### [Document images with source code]
--- START ---
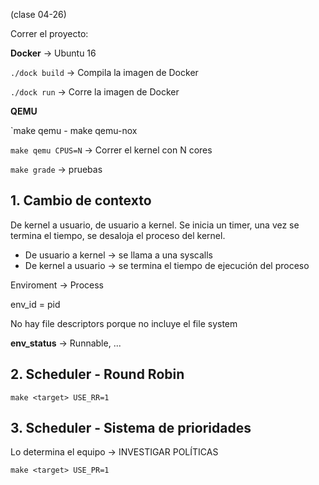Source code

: (clase 04-26)


Correr el proyecto:

 **Docker** -> Ubuntu 16

`./dock build` -> Compila la imagen de Docker

`./dock run` -> Corre la imagen de Docker
 
 **QEMU**
 
`make qemu - make qemu-nox

`make qemu CPUS=N` -> Correr el kernel con N cores

`make grade` -> pruebas
## 1. Cambio de contexto

De kernel a usuario, de usuario a kernel. Se inicia un timer, una vez se termina el tiempo, se desaloja el proceso del kernel.

- De usuario a kernel -> se llama a una syscalls
- De kernel a usuario -> se termina el tiempo de ejecución del proceso

Enviroment -> Process 

env_id = pid

No hay file descriptors porque no incluye el file system

**env_status** -> Runnable, ...



## 2. Scheduler - Round Robin

`make <target> USE_RR=1`

## 3. Scheduler - Sistema de prioridades

Lo determina el equipo -> INVESTIGAR POLÍTICAS 

`make <target> USE_PR=1`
--- END ---
### [YOUR INSTRUCTIONS]
For each record, return its text exactly and leave any picture out.

### [REPLY]
Source code

: (clase 04-26)


Correr el proyecto:

 **Docker** -> Ubuntu 16

`./dock build` -> Compila la imagen de Docker

`./dock run` -> Corre la imagen de Docker
 
 **QEMU**
 
`make qemu - make qemu-nox

`make qemu CPUS=N` -> Correr el kernel con N cores

`make grade` -> pruebas
## 1. Cambio de contexto

De kernel a usuario, de usuario a kernel. Se inicia un timer, una vez se termina el tiempo, se desaloja el proceso del kernel.

- De usuario a kernel -> se llama a una syscalls
- De kernel a usuario -> se termina el tiempo de ejecución del proceso

Enviroment -> Process 

env_id = pid

No hay file descriptors porque no incluye el file system

**env_status** -> Runnable, ...



## 2. Scheduler - Round Robin

`make <target> USE_RR=1`

## 3. Scheduler - Sistema de prioridades

Lo determina el equipo -> INVESTIGAR POLÍTICAS 

`make <target> USE_PR=1`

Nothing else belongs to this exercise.